絵画の競売人のサイモン(ジェームス・マカヴォイ)。彼はゴヤの名画『魔女たちの飛翔』のオークション中に強盗の襲われる。強盗に襲われた場合の規則どおり、彼は絵を持って舞台裏の控室に行き、絵をバッグに入れて金庫へとつながるダストボックスに入れるはずだった。しかし控室を出たところで強盗フランク(ヴァンサン・カッセル)に襲われ、絵画を奪われてしまう。フランクは逃走後、バッグを開けるがそこには絵のみ外された枠だけが入っていた。サイモンに絵画の在処を吐かせるために痛めつけるフランク。実はサイモンはフランクとその一味の仲間だったのだ。しかし絵画を強奪された際に一撃を加えたフランクに頭部を強打されたサイモンは、当時の記憶を失ってしまっており、絵画の在処を思い出せない。催眠術を利用して記憶を呼び起こさせることを命じられたサイモンは、催眠療法士エリザベス(ロザリオ・ドーソン)と出逢う。初めて出逢ったはずのサイモンとエリザベス、昔からつるんでいたはずのサイモンとフランク、その関係性が催眠術によって歪められ、そして真実が解き明かされていく・・。

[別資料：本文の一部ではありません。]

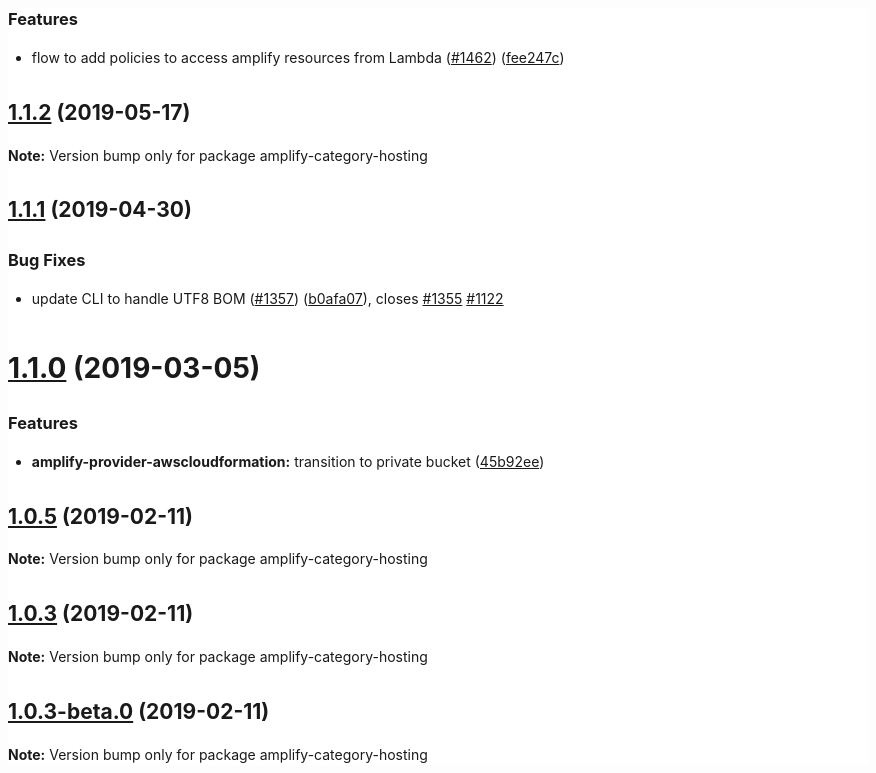 ### Features

- flow to add policies to access amplify resources from Lambda ([#1462](https://github.com/aws-amplify/amplify-cli/issues/1462)) ([fee247c](https://github.com/aws-amplify/amplify-cli/commit/fee247c))

## [1.1.2](https://github.com/aws-amplify/amplify-cli/compare/amplify-category-hosting@1.1.1...amplify-category-hosting@1.1.2) (2019-05-17)

**Note:** Version bump only for package amplify-category-hosting

## [1.1.1](https://github.com/aws-amplify/amplify-cli/compare/amplify-category-hosting@1.1.0...amplify-category-hosting@1.1.1) (2019-04-30)

### Bug Fixes

- update CLI to handle UTF8 BOM ([#1357](https://github.com/aws-amplify/amplify-cli/issues/1357)) ([b0afa07](https://github.com/aws-amplify/amplify-cli/commit/b0afa07)), closes [#1355](https://github.com/aws-amplify/amplify-cli/issues/1355) [#1122](https://github.com/aws-amplify/amplify-cli/issues/1122)

# [1.1.0](https://github.com/aws-amplify/amplify-cli/compare/amplify-category-hosting@1.0.5...amplify-category-hosting@1.1.0) (2019-03-05)

### Features

- **amplify-provider-awscloudformation:** transition to private bucket ([45b92ee](https://github.com/aws-amplify/amplify-cli/commit/45b92ee))

## [1.0.5](https://github.com/aws-amplify/amplify-cli/compare/amplify-category-hosting@1.0.3-beta.0...amplify-category-hosting@1.0.5) (2019-02-11)

**Note:** Version bump only for package amplify-category-hosting

## [1.0.3](https://github.com/aws-amplify/amplify-cli/compare/amplify-category-hosting@1.0.3-beta.0...amplify-category-hosting@1.0.3) (2019-02-11)

**Note:** Version bump only for package amplify-category-hosting

## [1.0.3-beta.0](https://github.com/aws-amplify/amplify-cli/compare/amplify-category-hosting@1.0.2...amplify-category-hosting@1.0.3-beta.0) (2019-02-11)

**Note:** Version bump only for package amplify-category-hosting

ダニー・ボイル監督、『127時間』('11)以来の待望の最新作。昨年はロンドン五輪の開会式の演出を手がけたため、長らく新作が拝めなかった。待ってましたってことでシャンテへ突入。

今回は催眠術を使って人間関係が二転三転するサスペンス・ムービー。彼らしい"映像遊び"が満載で、騙し騙されを繰り返す万華鏡のような演出はそこそこ楽しめるが、話の展開がややこしく、終盤でおおよそのオチの予想もついてしまうため、作品としての出来はやや期待はずれだった。

催眠術がかけられたのが本物なのか偽物なのか、何が真実で何が偽りなのか、誰が仲間で誰が裏切り者なのか、をコロコロ展開をひっくり返す。相手を殺した!と思ったらそれは妄想で、実は生きてました的な展開が続くため、途中で理解が追いつかなくなった。

あんまり話が二転三転するもんで、結局サイモンかエリザベスかフランクの三人のうちの誰かがジョーカーなわけで、そこは誰がジョーカーだったとしても大して変わらなくね?という元も子もないことを途中で考えてしまった。

ラストのオチにインパクトがない。ふと頭をよぎったのは、冒頭でサイモンがカメラ目線で競売のルールを説明するカット。あれがラストに効いてくるのかなと思った。つまり「あなたたち(観客)が最初から私に催眠術にかけられていたんですよ」というオチを期待していたのだが、そこまでのどんでん返しではなかった。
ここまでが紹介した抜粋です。